Neither angel had much of a personality, as such. Presumably that would come later, after centuries of interaction with Humanity. For the moment, they were more like machines set in motion, programmed to carry out a distasteful but necessary task. It occurred to me that both the light and the dark angel had more in common than they would probably care to admit.
"If you can't enter the city without being destroyed, what use are you?" said Suzie, blunt as ever.
"We cannot stop Lilith," Gabriel said calmly. "But we can make it possible for you to stop her."
"How?" I said.
"You could not destroy her, even with our help," said Baphomet. "She was created to be uniquely powerful, and so she is. Even here, in the material world. But together we could weaken and diminish her, so much so that the harm she could do in the future would be much lessened."
"How?" I said.
"We understand that this is important to you," said Gabriel. "It is not necessary for us to know why."
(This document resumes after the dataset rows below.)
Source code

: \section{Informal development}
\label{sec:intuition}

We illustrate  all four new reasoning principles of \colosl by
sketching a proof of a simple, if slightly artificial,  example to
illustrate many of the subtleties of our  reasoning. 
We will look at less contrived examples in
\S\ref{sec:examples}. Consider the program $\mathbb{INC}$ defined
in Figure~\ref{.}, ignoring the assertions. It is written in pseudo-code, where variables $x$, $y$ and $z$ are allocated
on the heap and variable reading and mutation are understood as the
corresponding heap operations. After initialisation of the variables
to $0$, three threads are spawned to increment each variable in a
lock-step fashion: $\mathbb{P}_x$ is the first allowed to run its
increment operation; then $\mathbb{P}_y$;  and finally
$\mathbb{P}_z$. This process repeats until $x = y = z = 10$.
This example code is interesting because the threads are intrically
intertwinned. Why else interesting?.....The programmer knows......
"We can make you powerful," said Baphomet. "Powerful enough to deal with Lilith as she deserves to be dealt with."
"How?" I said.
"By possessing you," said Gabriel.
Suzie and I looked at the angels, then at each other, then we stepped back a little way to discuss the matter in private. Neither of us felt comfortable under the implacable gaze of their blank faces. And the unblinking light and the impenetrable darkness of their forms was wearing, on both the eyes and the soul. There was something about the angels that made you want to accept everything they said, unthinkingly. But because they couldn't lie didn't mean they were privy to the whole truth.
"We can't destroy Lilith," Suzie said reluctantly. "Whatever happens. Because if she dies here and now, you couldn't be born, John."
"The thought had occurred to me," I said. "But if we could seriously reduce her power, while she's still vulnerable ... it might make it possible for us to deal with her, back in our own time. We know something happens to weaken her in the past, because soon enough her own creatures will band together to banish her from the Nightside. Maybe what we do here will make that possible."